Prohibit standard output
#cat $filename >/dev/null
The contents of the file are lost and not output to standard output.
Prohibit standard error
#rm $badname 2>/dev/null
This error message [standard error] was thrown into the Pacific Ocean.
Suppress output of standard output and standard error
#cat $filename 2>/dev/null >/dev/null
If the "$filename" does not exist, there will be no error message, and if "$filename" exists, the contents of the file will not be printed to standard output.
Therefore, the above code does not output any information at all. This is useful when you want to test only the exit code of a command without any output.
#cat $filename &>/dev/null
This can actually be, by Baris Cicek pointed out
Automatically empty the contents of a log file
Deleting contents of a file, but preserving the file itself, with Allattendant permissions (from Example 2-1 and Example 2 -3):
#cat/dev/null>/var/log/messages
#: >/var/log/messages has the same effect, but does not produce new processes. (because: Built-in)
#cat/dev/null >/var/log/wtmp
Ideal for dealing with these annoying "cookies" sent by commercial web sites
Hidden Cookies and no longer use
#if [-f~/.netscape/cookies] # is deleted if it exists.
#then
#rm-F ~/.netscape/cookies
#fi
#ln-S/dev/null ~/.netscape/cookies
All cookies are now dropped into the black hole and will not be stored on the disk.
3.2 Using/dev/zero
Like/dev/null,/dev/zero is also a pseudo-file, but it actually produces a continuous stream of NULL (binary 0 streams, not ASCII). The output written to it is lost, and it is difficult to read a series of NULL from/dev/zero, although this can be done through OD or a hex editor. The main use of/dev/zero is to create an empty file with a specified length for initialization, just like a temporary swap file
with /dev/zero Create a swap temporary file
#!/bin/bash
# Create a swap file.
The $UID of the Root_uid=0 # Root user is 0.

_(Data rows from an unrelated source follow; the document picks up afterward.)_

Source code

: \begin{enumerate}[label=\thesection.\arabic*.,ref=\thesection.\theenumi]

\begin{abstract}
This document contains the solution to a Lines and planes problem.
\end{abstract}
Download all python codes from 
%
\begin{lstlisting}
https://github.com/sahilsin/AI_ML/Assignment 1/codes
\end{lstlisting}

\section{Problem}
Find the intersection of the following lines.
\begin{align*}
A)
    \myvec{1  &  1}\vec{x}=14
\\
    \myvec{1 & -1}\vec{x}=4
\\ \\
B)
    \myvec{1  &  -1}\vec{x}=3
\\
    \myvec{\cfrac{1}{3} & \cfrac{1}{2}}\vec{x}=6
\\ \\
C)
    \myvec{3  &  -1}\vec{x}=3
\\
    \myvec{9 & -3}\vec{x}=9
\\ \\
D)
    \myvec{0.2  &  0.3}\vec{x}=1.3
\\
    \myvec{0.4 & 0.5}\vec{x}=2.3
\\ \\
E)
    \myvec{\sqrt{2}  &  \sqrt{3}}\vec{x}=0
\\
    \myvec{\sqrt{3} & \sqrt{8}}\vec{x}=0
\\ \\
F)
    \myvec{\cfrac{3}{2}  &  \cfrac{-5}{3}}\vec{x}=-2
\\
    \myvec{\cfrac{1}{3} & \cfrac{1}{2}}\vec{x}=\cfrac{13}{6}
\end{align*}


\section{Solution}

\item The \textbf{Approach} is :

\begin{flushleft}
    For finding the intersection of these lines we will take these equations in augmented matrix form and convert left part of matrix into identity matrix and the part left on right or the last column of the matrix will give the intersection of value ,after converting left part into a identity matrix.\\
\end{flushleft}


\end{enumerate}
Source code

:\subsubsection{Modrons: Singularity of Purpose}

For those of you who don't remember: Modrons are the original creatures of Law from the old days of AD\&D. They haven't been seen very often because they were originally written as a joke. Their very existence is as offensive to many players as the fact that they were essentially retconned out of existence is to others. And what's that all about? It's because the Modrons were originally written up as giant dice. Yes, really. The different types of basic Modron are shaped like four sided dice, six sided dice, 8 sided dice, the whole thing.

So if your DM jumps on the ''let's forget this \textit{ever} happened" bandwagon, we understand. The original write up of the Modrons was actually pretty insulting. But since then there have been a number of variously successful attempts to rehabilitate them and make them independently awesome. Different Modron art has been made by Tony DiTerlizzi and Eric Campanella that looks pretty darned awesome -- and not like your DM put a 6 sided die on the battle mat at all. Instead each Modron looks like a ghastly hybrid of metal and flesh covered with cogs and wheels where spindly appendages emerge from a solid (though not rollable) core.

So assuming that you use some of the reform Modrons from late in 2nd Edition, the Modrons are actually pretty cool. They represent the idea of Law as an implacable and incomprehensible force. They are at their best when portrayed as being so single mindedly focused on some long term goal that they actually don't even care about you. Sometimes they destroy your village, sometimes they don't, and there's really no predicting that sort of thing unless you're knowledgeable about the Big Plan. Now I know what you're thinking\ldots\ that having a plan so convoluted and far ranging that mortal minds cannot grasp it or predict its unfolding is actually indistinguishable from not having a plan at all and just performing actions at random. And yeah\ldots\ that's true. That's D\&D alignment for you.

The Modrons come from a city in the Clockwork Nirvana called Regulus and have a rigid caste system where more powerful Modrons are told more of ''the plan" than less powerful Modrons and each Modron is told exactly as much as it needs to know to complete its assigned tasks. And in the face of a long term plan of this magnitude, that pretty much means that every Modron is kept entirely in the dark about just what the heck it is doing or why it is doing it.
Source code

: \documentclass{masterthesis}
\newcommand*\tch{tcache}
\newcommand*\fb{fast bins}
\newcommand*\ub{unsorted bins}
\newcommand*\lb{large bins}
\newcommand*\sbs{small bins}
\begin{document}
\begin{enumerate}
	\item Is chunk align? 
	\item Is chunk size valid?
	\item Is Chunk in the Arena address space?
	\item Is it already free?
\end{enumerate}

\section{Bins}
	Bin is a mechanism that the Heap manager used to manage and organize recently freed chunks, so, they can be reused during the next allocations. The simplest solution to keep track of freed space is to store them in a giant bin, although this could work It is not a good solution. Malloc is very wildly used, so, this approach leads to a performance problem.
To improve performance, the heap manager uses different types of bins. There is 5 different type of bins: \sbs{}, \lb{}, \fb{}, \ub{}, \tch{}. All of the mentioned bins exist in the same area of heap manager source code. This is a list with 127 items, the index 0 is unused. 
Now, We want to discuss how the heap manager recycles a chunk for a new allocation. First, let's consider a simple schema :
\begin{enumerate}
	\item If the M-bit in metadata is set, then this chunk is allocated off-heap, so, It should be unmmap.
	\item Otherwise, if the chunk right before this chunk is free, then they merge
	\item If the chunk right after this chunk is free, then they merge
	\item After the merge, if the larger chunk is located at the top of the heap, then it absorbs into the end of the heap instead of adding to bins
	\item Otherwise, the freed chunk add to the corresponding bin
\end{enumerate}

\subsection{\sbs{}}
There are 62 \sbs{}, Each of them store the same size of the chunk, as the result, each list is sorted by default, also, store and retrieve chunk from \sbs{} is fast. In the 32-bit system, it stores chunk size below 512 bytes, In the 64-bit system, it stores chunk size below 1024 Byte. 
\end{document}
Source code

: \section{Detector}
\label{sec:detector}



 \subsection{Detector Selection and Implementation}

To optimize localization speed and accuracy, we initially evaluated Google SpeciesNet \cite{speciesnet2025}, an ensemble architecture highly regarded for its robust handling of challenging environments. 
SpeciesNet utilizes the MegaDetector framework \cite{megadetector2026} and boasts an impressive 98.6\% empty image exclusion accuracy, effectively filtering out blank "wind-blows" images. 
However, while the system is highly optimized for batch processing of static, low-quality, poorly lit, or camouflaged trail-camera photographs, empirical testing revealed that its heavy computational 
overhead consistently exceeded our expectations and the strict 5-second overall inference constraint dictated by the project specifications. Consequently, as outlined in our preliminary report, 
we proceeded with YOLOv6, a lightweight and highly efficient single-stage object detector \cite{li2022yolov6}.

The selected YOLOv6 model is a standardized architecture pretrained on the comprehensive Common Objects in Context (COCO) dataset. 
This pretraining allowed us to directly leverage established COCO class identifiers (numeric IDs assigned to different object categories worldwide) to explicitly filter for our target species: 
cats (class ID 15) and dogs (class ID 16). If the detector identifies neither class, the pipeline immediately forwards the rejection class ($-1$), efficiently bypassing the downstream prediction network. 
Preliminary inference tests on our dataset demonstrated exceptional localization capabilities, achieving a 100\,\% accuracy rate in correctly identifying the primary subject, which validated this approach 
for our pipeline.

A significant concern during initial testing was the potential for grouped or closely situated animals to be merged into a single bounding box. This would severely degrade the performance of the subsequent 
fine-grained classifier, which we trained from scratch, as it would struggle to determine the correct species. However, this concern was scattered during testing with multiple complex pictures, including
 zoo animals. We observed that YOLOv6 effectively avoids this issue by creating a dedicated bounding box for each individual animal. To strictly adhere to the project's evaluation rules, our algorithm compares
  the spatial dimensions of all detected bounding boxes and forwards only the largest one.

E_WRONG_USER=65 # not Root?
File=/swap
blocksize=1024
Minblocks=40
Success=0
# This script must be run with root.
if["$UID"-ne "$ROOT _uid"]
Then
Echo echo "You must is root to run this script."; Echo
Exit $E _wrong_user
Fi
blocks=${1:-$MINBLOCKS} # If the command line is not specified,
The #+ is set to the default of 40 blocks.
# The above sentence is equivalent to:
#--------------------------------------------------
#if [-N ']
#then
#blocks =$1
#else
#blocks = $MINBLOCKS
#fi
#--------------------------------------------------
If ["$blocks"-lt $MINBLOCKS]
Then
blocks= $MINBLOCKS # A minimum of 40 blocks long.
Fi
echo "Creating swap file of size $blocks blocks (KB)."
Ddif=/dev/zero of= $FILE bs= $BLOCKSIZE count= $blocks # writes zeros to the file.
Mkswap $FILE $blocks # to build this file as a swap file (or swap partition).
Swapon $FILE # Activates the swap file.
echo "Swap file created and activated."
Exit $SUCCESS
Another application for/dev/zero is to use 0 to populate a file of a specified size for a specific purpose, such as mounting a file system to a loopback device (loopback) or "safely" deleting a file
Example Create RAMDisk
#!/bin/bash
#ramdisk. Sh
# "RAMDisk" is a section of system RAM memory,
#+ it can be manipulated as a file system.
# It has the advantage of very fast access (including Read and write).
# Cons: Volatile, loss of data when the computer restarts or shuts down.
#+ will reduce the RAM available to the system.
# 10# So RAMDisk what's the effect?
# Save a larger set of data in RAMDisk, such as a table or dictionary,
#+ This speeds up data queries, because looking in memory is much faster than finding it on disk.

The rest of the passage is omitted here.